Found in The Works, vol. 12 (Correspondence and Papers 1816-1826)

Barely 8 months before he died, Thomas Jefferson (1743-1826) wrote to the Virginia politician William Giles about the threat posed by the usurpation of states rights by a growing federal power. He identifies inter-state commerce and the “general welfare” clause as especially dangerous:

I see, as you do, and with the deepest affliction, the rapid strides with which the federal branch of our government is advancing towards the usurpation of all the rights reserved to the States, and the consolidation in itself of all powers, foreign and domestic; and that, too, by constructions which, if legitimate, leave no limits to their power. Take together the decisions of the federal court, the doctrines of the President, and the misconstructions of the constitutional compact acted on by the legislature of the federal branch, and it is but too evident, that the three ruling branches of that department are in combination to strip their colleagues, the State authorities, of the powers reserved by them, and to exercise themselves all functions foreign and domestic. Under the power to regulate commerce, they assume indefinitely that also over agriculture and manufactures, and call it regulation to take the earnings of one of these branches of industry, and that too the most depressed, and put them into the pockets of the other, the most flourishing of all.
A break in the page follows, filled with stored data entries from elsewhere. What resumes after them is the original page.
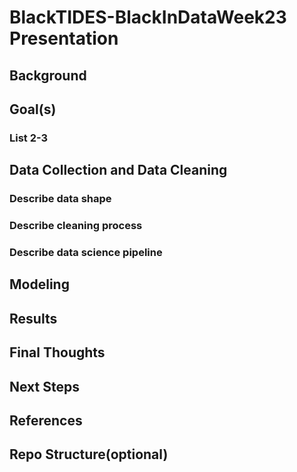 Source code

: # BlackTIDES-BlackInDataWeek23 Presentation

## Background

## Goal(s)
### List 2-3 

## Data Collection and Data Cleaning
### Describe data shape
### Describe cleaning process
### Describe data science pipeline 

## Modeling

## Results

## Final Thoughts

## Next Steps

## References

## Repo Structure(optional)


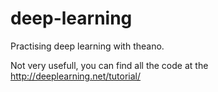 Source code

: # deep-learning

Practising deep learning with theano.

Not very usefull, you can find all the code at the http://deeplearning.net/tutorial/
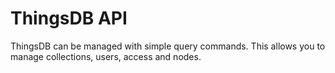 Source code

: # ThingsDB API
ThingsDB can be managed with simple query commands. This allows you to manage
collections, users, access and nodes.







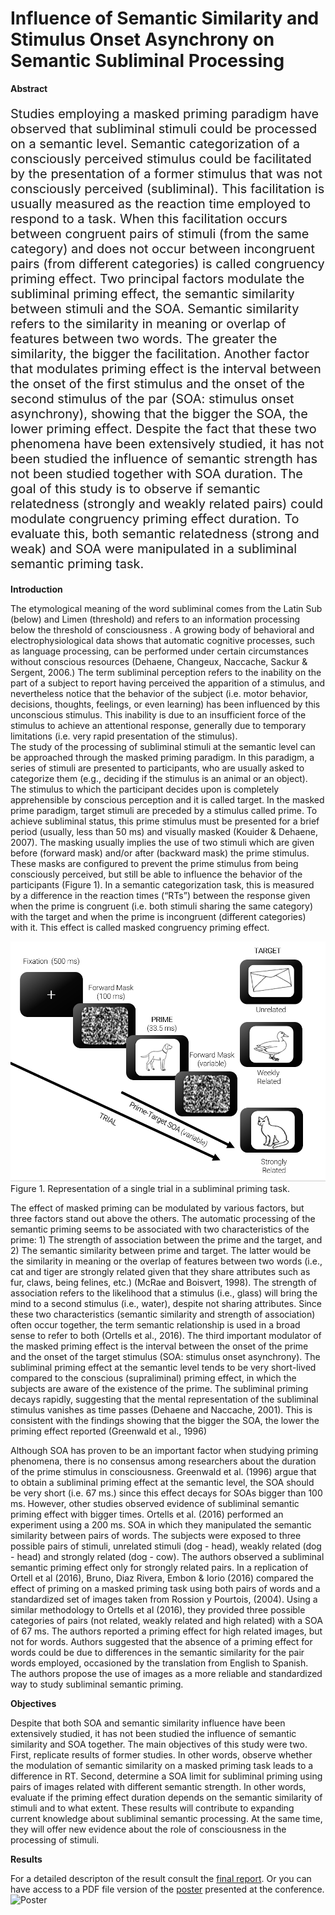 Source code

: # Influence of Semantic Similarity and Stimulus Onset Asynchrony on Semantic Subliminal Processing

**Abstract**

<p style="font-size:20px">Studies employing a masked priming paradigm have observed that subliminal stimuli could be processed on a semantic level.  Semantic categorization of a consciously perceived stimulus could be facilitated by the presentation of a former stimulus that was not consciously perceived (subliminal). This facilitation is usually measured as the reaction time employed to respond to a task. When this facilitation occurs between congruent pairs of stimuli (from the same category) and does not occur between incongruent pairs (from different categories) is called congruency priming effect. Two principal factors modulate the subliminal priming effect, the semantic similarity between stimuli and the SOA.  Semantic similarity refers to the similarity in meaning or overlap of features between two words. The greater the similarity, the bigger the facilitation. Another factor that modulates priming effect is the interval between the onset of the first stimulus and the onset of the second stimulus of the par (SOA: stimulus onset asynchrony), showing that the bigger the SOA, the lower priming effect. Despite the fact that these two phenomena have been extensively studied, it has not been studied the influence of semantic strength has not been studied together with SOA duration. The goal of this study is to observe if semantic relatedness (strongly and weakly related pairs) could modulate congruency priming effect duration. To evaluate this, both semantic relatedness (strong and weak) and SOA were manipulated in a subliminal semantic priming task.</p>

 
**Introduction**

The etymological meaning of the word subliminal comes from the Latin Sub (below) and Limen (threshold) and refers to an information processing below the threshold of consciousness . A growing body of behavioral and electrophysiological data shows that automatic cognitive processes, such as language processing, can be performed under certain circumstances without conscious resources (Dehaene, Changeux, Naccache, Sackur & Sergent, 2006.) The term subliminal perception refers to the inability on the part of a subject to report having perceived the apparition of a stimulus, and nevertheless notice that the behavior of the subject (i.e. motor behavior, decisions, thoughts, feelings, or even learning) has been influenced by this unconscious stimulus. This inability is due to an insufficient force of the stimulus to achieve an attentional response, generally due to temporary limitations (i.e. very rapid presentation of the stimulus).  
	The study of the processing of subliminal stimuli at the semantic level can be approached through the masked priming paradigm. In this paradigm, a series of stimuli are presented to participants, who are usually asked to categorize them (e.g., deciding if the stimulus is an animal or an object). The stimulus to which the participant decides upon is completely apprehensible by conscious perception and it is called target. In the masked prime paradigm, target stimuli are preceded by a stimulus called prime. To achieve subliminal status, this prime stimulus must be presented for a brief period (usually, less than 50 ms) and visually masked (Kouider & Dehaene, 2007). The masking usually implies the use of two stimuli which are given before (forward mask) and/or after (backward mask) the prime stimulus. These masks are configured to prevent the prime stimulus from being consciously perceived, but still be able to influence the behavior of the participants (Figure 1). In a semantic categorization task, this is measured by a difference in the reaction times (“RTs”) between the response given when the prime is congruent (i.e. both stimuli sharing the same category) with the target and when the prime is incongruent (different categories) with it. This effect is called masked congruency priming effect.
 
![Subliminal_priming](/Multimedia/fig1.png)
Figure 1.  Representation of a single trial in a subliminal priming task.

The effect of masked priming can be modulated by various factors, but three factors stand out above the others. The automatic processing of the semantic priming seems to be associated with two characteristics of the prime: 1) The strength of association between the prime and the target, and 2) The semantic similarity between prime and target. The latter would be the similarity in meaning or the overlap of features between two words (i.e., cat and tiger are strongly related given that they share attributes such as fur, claws, being felines, etc.)  (McRae and Boisvert, 1998). The strength of association refers to the likelihood that a stimulus (i.e., glass) will bring the mind to a second stimulus (i.e., water), despite not sharing attributes. Since these two characteristics (semantic similarity and strength of association) often occur together, the term semantic relationship is used in a broad sense to refer to both (Ortells et al., 2016). The third important modulator of the masked priming effect is the interval between the onset of the prime and the onset of the target stimulus (SOA: stimulus onset asynchrony). The subliminal priming effect at the semantic level tends to be very short-lived compared to the conscious (supraliminal) priming effect, in which the subjects are aware of the existence of the prime. The subliminal priming decays rapidly, suggesting that the mental representation of the subliminal stimulus vanishes as time passes (Dehaene and Naccache, 2001). This is consistent with the findings showing that the bigger the SOA, the lower the priming effect reported (Greenwald et al., 1996)
  
Although SOA has proven to be an important factor when studying priming phenomena, there is no consensus among researchers about the duration of the prime stimulus in consciousness. Greenwald et al. (1996) argue that to obtain a subliminal priming effect at the semantic level, the SOA should be very short (i.e. 67 ms.) since this effect decays for SOAs bigger than 100 ms. However, other studies observed evidence of subliminal semantic priming effect with bigger times. Ortells et al.  (2016) performed an experiment using a 200 ms. SOA in which they manipulated the semantic similarity between pairs of words. The subjects were exposed to three possible pairs of stimuli, unrelated stimuli (dog - head), weakly related (dog - head) and strongly related (dog - cow). The authors observed a subliminal semantic priming effect only for strongly related pairs. In a replication of Ortell et al (2016), Bruno, Diaz Rivera, Embon & Iorio (2016) compared the effect of priming on a masked priming task using both pairs of words and a standardized set of images taken from Rossion y Pourtois, (2004). Using a similar methodology to Ortells et al (2016), they provided three possible categories of pairs (not related, weakly related and high related) with a SOA of 67 ms. The authors reported a priming effect for high related images, but not for words. Authors suggested that the absence of a priming effect for words could be due to differences in the semantic similarity for the pair words employed, occasioned by the translation from English to Spanish. The authors propose the use of images as a more reliable and standardized way to study subliminal semantic priming.

**Objectives**

Despite that both SOA and semantic similarity influence have been extensively studied, it has not been studied the influence of semantic similarity and SOA together. The main objectives of this study were two.  First, replicate results of former studies. In other words, observe whether the modulation of semantic similarity on a masked priming task leads to a difference in RT. Second, determine a SOA limit for subliminal priming using pairs of images related with different semantic strength. In other words, evaluate if the priming effect duration depends on the semantic similarity of stimuli and to what extent. 
These results will contribute to expanding current knowledge about subliminal semantic processing. At the same time, they will offer new evidence about the role of consciousness in the processing of stimuli.

**Results**

For a detailed descripton of the result consult the [final report](/Multimedia/Final_multilevel.html).
Or you can have access to a PDF file version of the [poster](/Multimedia/Influence_of_semantic_similarity_and_stimulus_onset_Asinchrony_on_semantic_subliminal_processing.pdf) presented at the conference.<br>
![Poster](https://raw.githubusercontent.com/joaquinmenendez/Modeling_final_project/master/Multimedia/Influence_of_semantic_similarity_and_stimulus_onset_Asinchrony_on_semantic_subliminal_processing.jpg)
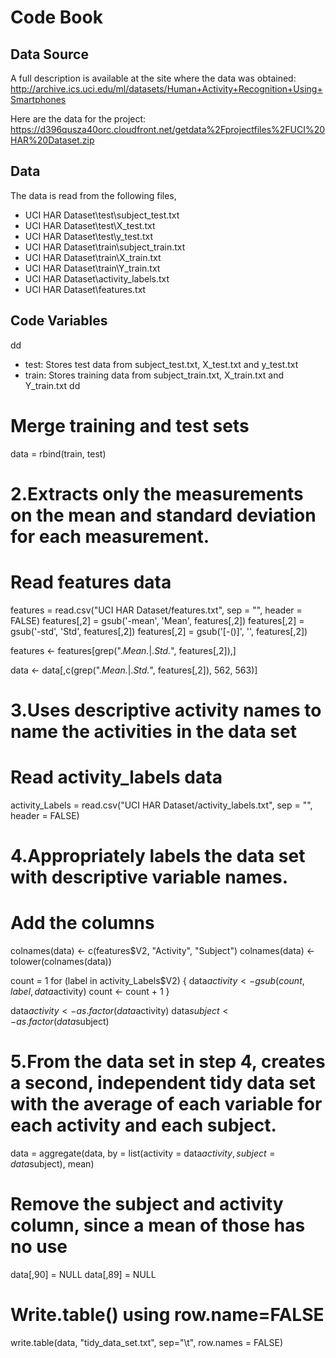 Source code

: # Code Book

## Data Source
A full description is available at the site where the data was obtained: 
http://archive.ics.uci.edu/ml/datasets/Human+Activity+Recognition+Using+Smartphones 

Here are the data for the project: 
https://d396qusza40orc.cloudfront.net/getdata%2Fprojectfiles%2FUCI%20HAR%20Dataset.zip 

## Data
The data is read from the following files,
- UCI HAR Dataset\test\subject_test.txt
- UCI HAR Dataset\test\X_test.txt
- UCI HAR Dataset\test\y_test.txt
- UCI HAR Dataset\train\subject_train.txt 
- UCI HAR Dataset\train\X_train.txt 
- UCI HAR Dataset\train\Y_train.txt 
- UCI HAR Dataset\activity_labels.txt
- UCI HAR Dataset\features.txt

## Code Variables
dd
- test: Stores test data from subject_test.txt, X_test.txt and y_test.txt
- train: Stores training data from subject_train.txt, X_train.txt and Y_train.txt 
dd

# Merge training and test sets
data = rbind(train, test)

# 2.Extracts only the measurements on the mean and standard deviation for each measurement. 
# Read features data
features = read.csv("UCI HAR Dataset/features.txt", sep = "", header = FALSE)
features[,2] = gsub('-mean', 'Mean', features[,2])
features[,2] = gsub('-std', 'Std', features[,2])
features[,2] = gsub('[-()]', '', features[,2])

features <- features[grep(".*Mean.*|.*Std.*", features[,2]),]

data <- data[,c(grep(".*Mean.*|.*Std.*", features[,2]), 562, 563)]

# 3.Uses descriptive activity names to name the activities in the data set
# Read activity_labels data
activity_Labels = read.csv("UCI HAR Dataset/activity_labels.txt", sep = "", header = FALSE)

# 4.Appropriately labels the data set with descriptive variable names. 
# Add the columns
colnames(data) <- c(features$V2, "Activity", "Subject")
colnames(data) <- tolower(colnames(data))

count = 1
for (label in activity_Labels$V2) {
  data$activity <- gsub(count, label, data$activity)
  count <- count + 1
}

data$activity <- as.factor(data$activity)
data$subject <- as.factor(data$subject)

# 5.From the data set in step 4, creates a second, independent tidy data set with the average of each variable for each activity and each subject.
data = aggregate(data, by = list(activity = data$activity, subject = data$subject), mean)

# Remove the subject and activity column, since a mean of those has no use
data[,90] = NULL
data[,89] = NULL

# Write.table() using row.name=FALSE
write.table(data, "tidy_data_set.txt", sep="\t", row.names = FALSE)
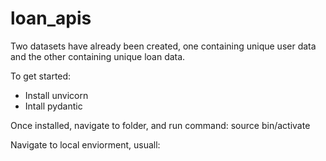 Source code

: # loan_apis

Two datasets have already been created, one containing unique user data and the other containing unique loan data. 


To get started: 
- Install unvicorn 
- Intall pydantic 

Once installed, navigate to folder, and run command: 
source bin/activate 

Navigate to local enviorment, usuall:  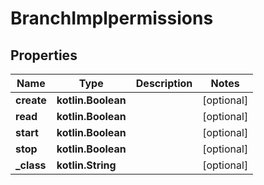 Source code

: 
# BranchImplpermissions

## Properties
Name | Type | Description | Notes
------------ | ------------- | ------------- | -------------
**create** | **kotlin.Boolean** |  |  [optional]
**read** | **kotlin.Boolean** |  |  [optional]
**start** | **kotlin.Boolean** |  |  [optional]
**stop** | **kotlin.Boolean** |  |  [optional]
**_class** | **kotlin.String** |  |  [optional]



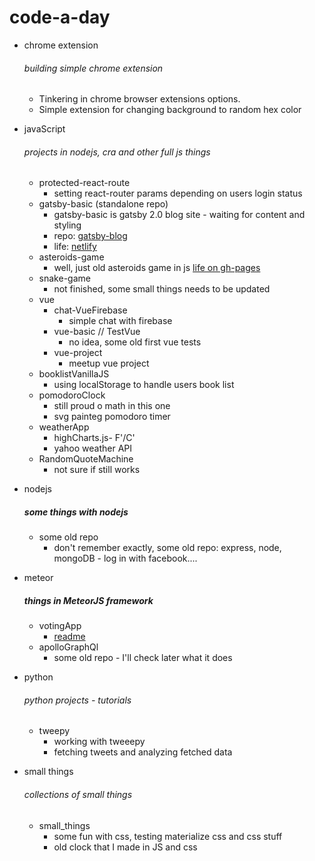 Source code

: # code-a-day

* chrome extension
    ###### building simple chrome extension
    * Tinkering in chrome browser extensions options.
    * Simple extension for changing background to random hex color

* javaScript
    ###### projects in nodejs, cra and other full js things
    * protected-react-route
        * setting react-router params depending on users login status
    * gatsby-basic (standalone repo)
        * gatsby-basic is gatsby 2.0 blog site - waiting for content and styling
        * repo: [gatsby-blog](https://github.com/the-J/Blog)
        * life: [netlify](https://determined-goodall-008bfe.netlify.com/blog)
    * asteroids-game
        * well, just old asteroids game in js [life on gh-pages](https://the-j.github.io/code-a-day/)
    * snake-game
        * not finished, some small things needs to be updated
    * vue
        * chat-VueFirebase
            * simple chat with firebase
        * vue-basic // TestVue
            * no idea, some old first vue tests
        * vue-project
            * meetup vue project
    * booklistVanillaJS
        * using localStorage to handle users book list
    * pomodoroClock
        * still proud o math in this one
        * svg painteg pomodoro timer
    * weatherApp
        * highCharts.js- F'/C'
        * yahoo weather API
    * RandomQuoteMachine
        * not sure if still works
        
* nodejs
    ##### some things with nodejs
    * some old repo
        * don't remember exactly, some old repo: express, node, mongoDB - log in with facebook....
        
* meteor
    ##### things in MeteorJS framework
    * votingApp
        * [readme](meteor/votingApp)
    * apolloGraphQl
        * some old repo - I'll check later what it does
    
* python
    ###### python projects - tutorials
    * tweepy
        * working with tweeepy
        * fetching tweets and analyzing fetched data

* small things
    ###### collections of small things
    * small_things
       * some fun with css, testing materialize css and css stuff
        * old clock that I made in JS and css
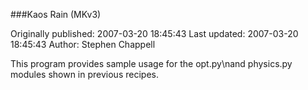 ###Kaos Rain (MKv3)

Originally published: 2007-03-20 18:45:43
Last updated: 2007-03-20 18:45:43
Author: Stephen Chappell

This program provides sample usage for the opt.py\nand physics.py modules shown in previous recipes. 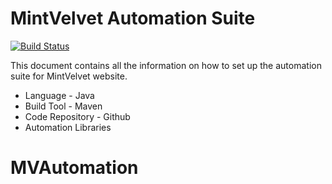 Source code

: # MintVelvet Automation Suite

[![Build Status](https://github.com/BBLearnerPASM/Mintvelvet/tree/master)](https://github.com/BBLearnerPASM/Mintvelvet)


This document contains all the information on how to set up the automation suite for MintVelvet website.

- Language - Java
- Build Tool - Maven
- Code Repository - Github
- Automation Libraries
# MVAutomation
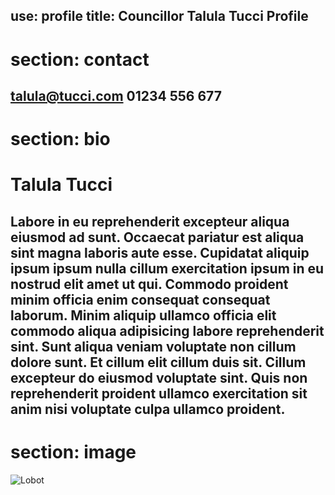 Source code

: use: profile
title: Councillor Talula Tucci Profile
---
section: contact
===
[talula@tucci.com](mailto:talula@tucci.com)
01234 556 677
---
section: bio
===
# Talula Tucci
Labore in eu reprehenderit excepteur aliqua eiusmod ad sunt. Occaecat pariatur est aliqua sint magna laboris aute esse. Cupidatat aliquip ipsum ipsum nulla cillum exercitation ipsum in eu nostrud elit amet ut qui. Commodo proident minim officia enim consequat consequat laborum. Minim aliquip ullamco officia elit commodo aliqua adipisicing labore reprehenderit sint. Sunt aliqua veniam voluptate non cillum dolore sunt. Et cillum elit cillum duis sit. Cillum excepteur do eiusmod voluptate sint. Quis non reprehenderit proident ullamco exercitation sit anim nisi voluptate culpa ullamco proident.
---
section: image
===
![](https://avatars3.githubusercontent.com/u/3593671?v=3&s=400 'Lobot')
<!--stackedit_data:
eyJoaXN0b3J5IjpbLTI4Nzg5MjUzMF19
-->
Even by 1825 Jefferson was fearful that the growing central powers of the federal government were encroaching upon those of the states. In this insightful letter to his colleague and friend William Giles, Jefferson notes that Congress was twisting the intent of federal law regarding inter-state commerce to regulate all economic activity and to subsidize one group at the expense of another; and to expand the notion of promoting the “general welfare” to allow corrupt politicians to engage in costly “internal improvements”. His sad conclusion was that the net result would be the creation of “a single and splendid government of an aristocracy, founded on banking institutions, and moneyed incorporations under the guise and cloak of their favored branches of manufactures, commerce and navigation, riding and ruling over the plundered ploughman and beggared yeomanry.”